Among the entries below, tally each line containing "Create"; respond with the total only.

##### Entries shown #####

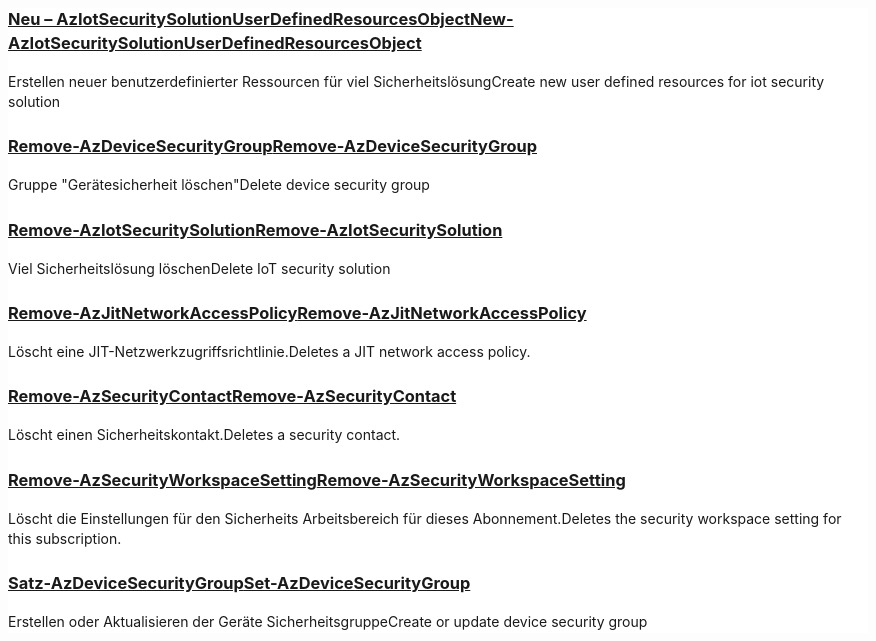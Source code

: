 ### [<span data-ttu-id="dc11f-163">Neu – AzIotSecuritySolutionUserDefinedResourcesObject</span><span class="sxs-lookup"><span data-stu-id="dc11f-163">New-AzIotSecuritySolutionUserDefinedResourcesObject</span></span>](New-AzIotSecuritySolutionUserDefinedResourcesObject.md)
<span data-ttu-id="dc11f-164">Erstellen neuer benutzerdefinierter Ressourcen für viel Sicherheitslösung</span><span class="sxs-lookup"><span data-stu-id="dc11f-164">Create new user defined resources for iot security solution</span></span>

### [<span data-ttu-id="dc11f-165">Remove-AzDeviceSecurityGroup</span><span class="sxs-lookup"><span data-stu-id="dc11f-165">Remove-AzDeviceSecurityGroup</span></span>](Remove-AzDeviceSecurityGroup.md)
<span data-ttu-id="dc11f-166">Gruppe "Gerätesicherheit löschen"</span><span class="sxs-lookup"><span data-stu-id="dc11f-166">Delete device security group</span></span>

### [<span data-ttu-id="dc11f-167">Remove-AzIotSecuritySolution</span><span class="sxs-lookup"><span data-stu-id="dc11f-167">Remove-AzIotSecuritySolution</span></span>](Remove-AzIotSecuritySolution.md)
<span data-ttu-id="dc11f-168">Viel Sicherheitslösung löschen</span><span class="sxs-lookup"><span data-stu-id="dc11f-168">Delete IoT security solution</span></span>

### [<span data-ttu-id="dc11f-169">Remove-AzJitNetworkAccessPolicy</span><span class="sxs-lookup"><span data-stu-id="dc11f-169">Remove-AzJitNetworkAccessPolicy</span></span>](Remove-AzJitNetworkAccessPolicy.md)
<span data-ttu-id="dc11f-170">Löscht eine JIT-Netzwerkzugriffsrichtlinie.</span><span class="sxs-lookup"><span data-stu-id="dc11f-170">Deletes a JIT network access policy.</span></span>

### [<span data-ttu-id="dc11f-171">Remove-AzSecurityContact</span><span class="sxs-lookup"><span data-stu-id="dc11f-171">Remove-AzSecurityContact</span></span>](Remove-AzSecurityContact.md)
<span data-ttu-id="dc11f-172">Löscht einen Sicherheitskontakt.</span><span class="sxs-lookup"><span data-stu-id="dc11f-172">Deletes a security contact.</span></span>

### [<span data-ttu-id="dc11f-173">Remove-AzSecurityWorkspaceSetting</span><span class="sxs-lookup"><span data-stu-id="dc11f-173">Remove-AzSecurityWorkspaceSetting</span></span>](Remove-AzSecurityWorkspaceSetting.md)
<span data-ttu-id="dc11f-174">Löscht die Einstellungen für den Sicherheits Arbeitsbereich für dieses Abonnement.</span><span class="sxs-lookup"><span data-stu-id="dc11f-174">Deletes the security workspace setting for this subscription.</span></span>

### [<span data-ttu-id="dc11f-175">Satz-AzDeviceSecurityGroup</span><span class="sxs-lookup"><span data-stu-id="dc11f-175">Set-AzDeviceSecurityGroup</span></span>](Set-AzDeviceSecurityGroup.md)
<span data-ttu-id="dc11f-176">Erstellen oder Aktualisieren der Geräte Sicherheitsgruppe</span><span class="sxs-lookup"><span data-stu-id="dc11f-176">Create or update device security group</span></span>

#####

▶ [Solution]:
2